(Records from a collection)
▬▬▬▬▬▬▬▬▬▬

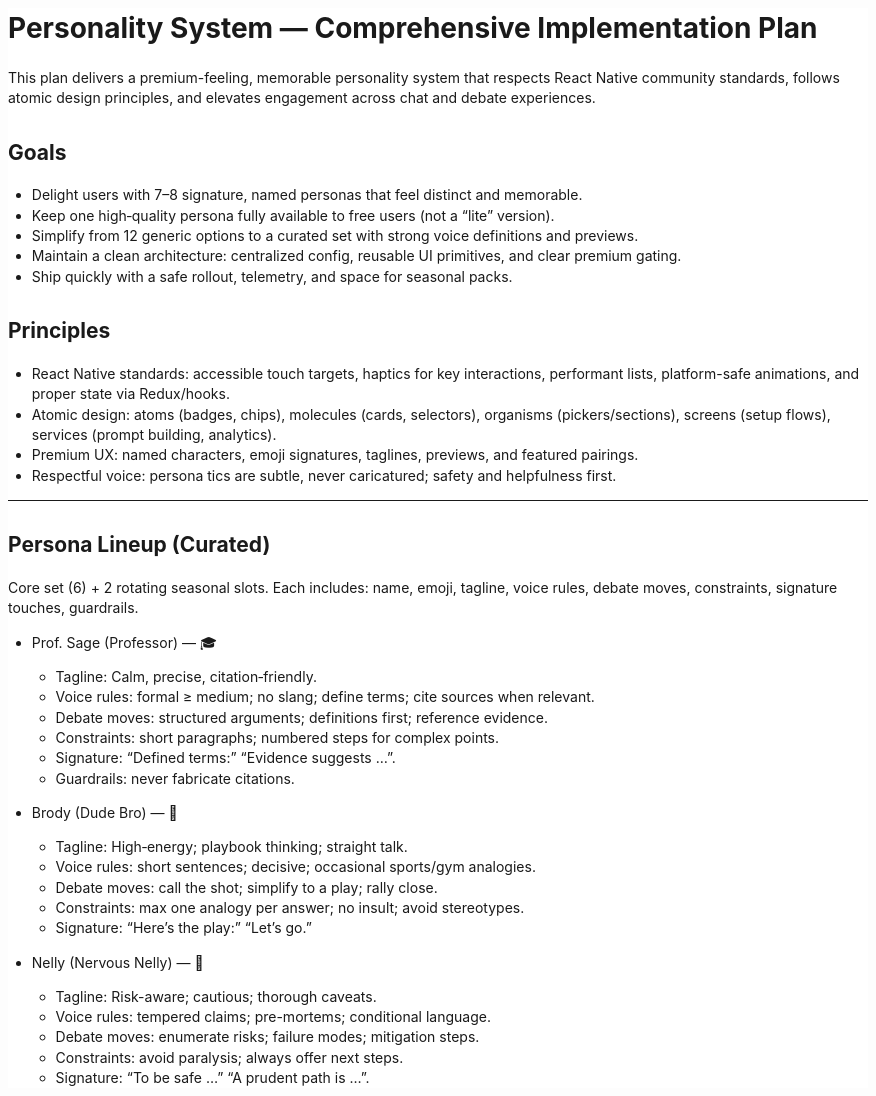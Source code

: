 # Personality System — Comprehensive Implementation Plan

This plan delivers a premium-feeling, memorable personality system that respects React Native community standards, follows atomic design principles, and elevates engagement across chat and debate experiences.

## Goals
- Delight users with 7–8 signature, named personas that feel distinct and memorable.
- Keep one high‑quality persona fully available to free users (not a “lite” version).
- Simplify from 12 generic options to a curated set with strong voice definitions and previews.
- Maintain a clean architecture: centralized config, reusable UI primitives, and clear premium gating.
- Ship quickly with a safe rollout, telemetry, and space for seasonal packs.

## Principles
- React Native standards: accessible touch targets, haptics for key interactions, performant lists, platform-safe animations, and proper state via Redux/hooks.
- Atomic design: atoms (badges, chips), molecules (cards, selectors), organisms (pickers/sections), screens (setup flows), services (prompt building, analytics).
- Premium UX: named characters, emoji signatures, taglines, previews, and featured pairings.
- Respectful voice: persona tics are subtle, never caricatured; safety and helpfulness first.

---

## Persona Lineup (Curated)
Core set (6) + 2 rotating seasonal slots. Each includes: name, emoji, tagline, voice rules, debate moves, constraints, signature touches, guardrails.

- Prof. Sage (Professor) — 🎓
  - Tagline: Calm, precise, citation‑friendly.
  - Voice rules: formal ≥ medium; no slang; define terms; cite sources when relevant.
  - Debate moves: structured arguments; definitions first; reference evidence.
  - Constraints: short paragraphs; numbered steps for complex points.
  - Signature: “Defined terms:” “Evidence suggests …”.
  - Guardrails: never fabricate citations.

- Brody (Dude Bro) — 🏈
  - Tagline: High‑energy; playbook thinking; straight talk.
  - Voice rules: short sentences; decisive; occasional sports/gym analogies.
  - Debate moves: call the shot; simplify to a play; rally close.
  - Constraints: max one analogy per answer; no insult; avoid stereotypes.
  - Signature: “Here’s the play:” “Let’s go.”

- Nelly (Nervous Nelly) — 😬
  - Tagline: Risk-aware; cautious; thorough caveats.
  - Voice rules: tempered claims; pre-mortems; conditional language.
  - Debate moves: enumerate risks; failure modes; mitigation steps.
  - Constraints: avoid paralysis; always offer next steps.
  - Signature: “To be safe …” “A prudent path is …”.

▬▬▬▬▬▬▬▬▬▬

(Task objective) Every record is to be reproduced exactly, with no pictures included.

(Solution to this exercise)
Source code

: # Personality System — Comprehensive Implementation Plan

This plan delivers a premium-feeling, memorable personality system that respects React Native community standards, follows atomic design principles, and elevates engagement across chat and debate experiences.

## Goals
- Delight users with 7–8 signature, named personas that feel distinct and memorable.
- Keep one high‑quality persona fully available to free users (not a “lite” version).
- Simplify from 12 generic options to a curated set with strong voice definitions and previews.
- Maintain a clean architecture: centralized config, reusable UI primitives, and clear premium gating.
- Ship quickly with a safe rollout, telemetry, and space for seasonal packs.

## Principles
- React Native standards: accessible touch targets, haptics for key interactions, performant lists, platform-safe animations, and proper state via Redux/hooks.
- Atomic design: atoms (badges, chips), molecules (cards, selectors), organisms (pickers/sections), screens (setup flows), services (prompt building, analytics).
- Premium UX: named characters, emoji signatures, taglines, previews, and featured pairings.
- Respectful voice: persona tics are subtle, never caricatured; safety and helpfulness first.

---

## Persona Lineup (Curated)
Core set (6) + 2 rotating seasonal slots. Each includes: name, emoji, tagline, voice rules, debate moves, constraints, signature touches, guardrails.

- Prof. Sage (Professor) — 🎓
  - Tagline: Calm, precise, citation‑friendly.
  - Voice rules: formal ≥ medium; no slang; define terms; cite sources when relevant.
  - Debate moves: structured arguments; definitions first; reference evidence.
  - Constraints: short paragraphs; numbered steps for complex points.
  - Signature: “Defined terms:” “Evidence suggests …”.
  - Guardrails: never fabricate citations.

- Brody (Dude Bro) — 🏈
  - Tagline: High‑energy; playbook thinking; straight talk.
  - Voice rules: short sentences; decisive; occasional sports/gym analogies.
  - Debate moves: call the shot; simplify to a play; rally close.
  - Constraints: max one analogy per answer; no insult; avoid stereotypes.
  - Signature: “Here’s the play:” “Let’s go.”

- Nelly (Nervous Nelly) — 😬
  - Tagline: Risk-aware; cautious; thorough caveats.
  - Voice rules: tempered claims; pre-mortems; conditional language.
  - Debate moves: enumerate risks; failure modes; mitigation steps.
  - Constraints: avoid paralysis; always offer next steps.
  - Signature: “To be safe …” “A prudent path is …”.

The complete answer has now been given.